Task prompt: All lines in the data bearing the string "cpeCray" should be identified and copied.

Records contained in a dataset
══════
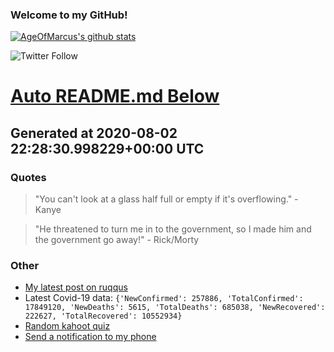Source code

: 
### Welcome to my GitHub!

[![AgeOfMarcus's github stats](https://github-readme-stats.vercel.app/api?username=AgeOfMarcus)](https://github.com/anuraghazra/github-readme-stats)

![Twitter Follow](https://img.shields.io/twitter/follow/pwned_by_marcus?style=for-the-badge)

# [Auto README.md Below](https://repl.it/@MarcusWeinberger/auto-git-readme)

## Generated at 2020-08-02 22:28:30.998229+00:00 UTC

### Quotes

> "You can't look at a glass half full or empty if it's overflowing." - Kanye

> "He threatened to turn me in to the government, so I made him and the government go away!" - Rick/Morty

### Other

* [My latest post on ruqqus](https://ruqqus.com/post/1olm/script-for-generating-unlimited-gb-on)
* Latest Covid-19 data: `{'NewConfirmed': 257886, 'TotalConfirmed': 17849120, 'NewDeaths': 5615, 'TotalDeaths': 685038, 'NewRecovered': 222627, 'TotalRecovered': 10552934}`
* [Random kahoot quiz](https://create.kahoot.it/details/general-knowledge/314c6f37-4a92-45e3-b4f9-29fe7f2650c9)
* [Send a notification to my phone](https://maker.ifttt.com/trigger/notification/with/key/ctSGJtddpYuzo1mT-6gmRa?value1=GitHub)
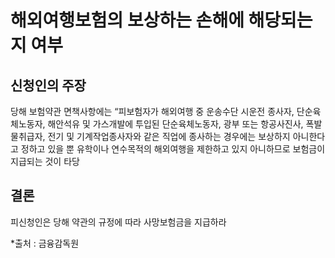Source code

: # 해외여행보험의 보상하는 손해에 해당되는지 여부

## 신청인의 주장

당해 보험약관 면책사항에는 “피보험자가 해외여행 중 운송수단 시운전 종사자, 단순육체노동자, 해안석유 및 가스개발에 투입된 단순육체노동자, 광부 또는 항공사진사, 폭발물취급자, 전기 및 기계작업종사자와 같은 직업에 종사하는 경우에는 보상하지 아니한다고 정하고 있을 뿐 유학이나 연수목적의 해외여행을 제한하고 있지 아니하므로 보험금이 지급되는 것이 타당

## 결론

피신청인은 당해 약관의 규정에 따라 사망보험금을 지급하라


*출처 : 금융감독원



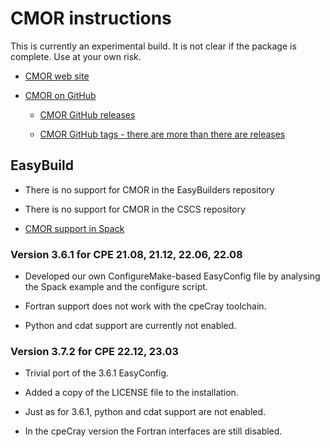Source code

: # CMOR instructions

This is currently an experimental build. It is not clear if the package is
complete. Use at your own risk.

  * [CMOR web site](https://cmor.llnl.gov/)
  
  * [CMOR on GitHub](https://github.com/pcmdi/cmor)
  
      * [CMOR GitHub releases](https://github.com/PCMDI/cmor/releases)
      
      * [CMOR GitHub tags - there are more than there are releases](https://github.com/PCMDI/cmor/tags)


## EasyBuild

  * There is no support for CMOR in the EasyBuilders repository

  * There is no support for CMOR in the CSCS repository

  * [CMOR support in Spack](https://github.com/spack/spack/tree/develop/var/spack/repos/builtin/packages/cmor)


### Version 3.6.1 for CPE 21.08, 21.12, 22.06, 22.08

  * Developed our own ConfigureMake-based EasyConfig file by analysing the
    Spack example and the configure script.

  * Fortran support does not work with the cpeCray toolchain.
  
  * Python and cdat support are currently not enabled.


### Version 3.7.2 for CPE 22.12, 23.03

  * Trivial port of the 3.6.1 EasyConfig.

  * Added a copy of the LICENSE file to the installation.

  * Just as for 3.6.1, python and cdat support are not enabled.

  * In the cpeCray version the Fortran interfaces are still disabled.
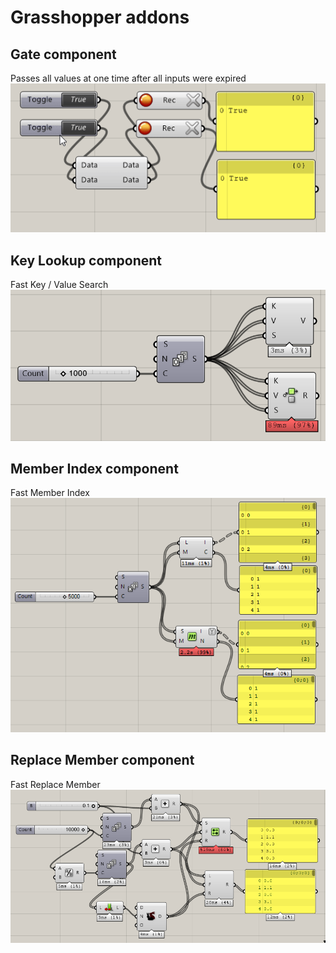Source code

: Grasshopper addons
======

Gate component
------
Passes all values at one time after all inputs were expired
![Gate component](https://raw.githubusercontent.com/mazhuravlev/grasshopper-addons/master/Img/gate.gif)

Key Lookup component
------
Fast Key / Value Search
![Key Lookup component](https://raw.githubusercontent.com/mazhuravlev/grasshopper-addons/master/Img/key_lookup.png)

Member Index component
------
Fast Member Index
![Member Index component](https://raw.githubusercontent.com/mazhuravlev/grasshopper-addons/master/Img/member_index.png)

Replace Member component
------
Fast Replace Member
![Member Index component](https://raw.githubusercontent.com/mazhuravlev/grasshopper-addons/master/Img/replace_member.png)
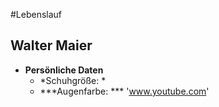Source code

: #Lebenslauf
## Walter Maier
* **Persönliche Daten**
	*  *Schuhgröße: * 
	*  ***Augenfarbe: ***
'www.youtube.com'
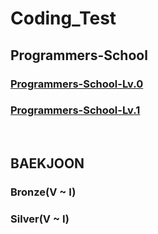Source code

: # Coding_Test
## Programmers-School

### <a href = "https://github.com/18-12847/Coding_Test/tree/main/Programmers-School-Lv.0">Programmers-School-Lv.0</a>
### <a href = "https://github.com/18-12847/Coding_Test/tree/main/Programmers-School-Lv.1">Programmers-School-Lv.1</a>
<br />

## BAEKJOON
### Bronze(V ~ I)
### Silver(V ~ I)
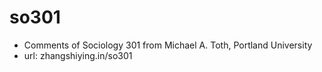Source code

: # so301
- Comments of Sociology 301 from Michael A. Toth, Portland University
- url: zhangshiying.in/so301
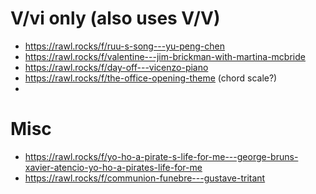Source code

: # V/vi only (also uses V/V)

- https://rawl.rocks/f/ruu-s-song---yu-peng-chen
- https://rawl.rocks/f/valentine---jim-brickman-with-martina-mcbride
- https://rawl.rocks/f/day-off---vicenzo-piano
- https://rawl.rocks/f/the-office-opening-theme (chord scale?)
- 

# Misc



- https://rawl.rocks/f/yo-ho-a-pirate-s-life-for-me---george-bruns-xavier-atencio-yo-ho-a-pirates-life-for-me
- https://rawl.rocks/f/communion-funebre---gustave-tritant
══════
Result:
  * Fortran support does not work with the cpeCray toolchain.
  * In the cpeCray version the Fortran interfaces are still disabled.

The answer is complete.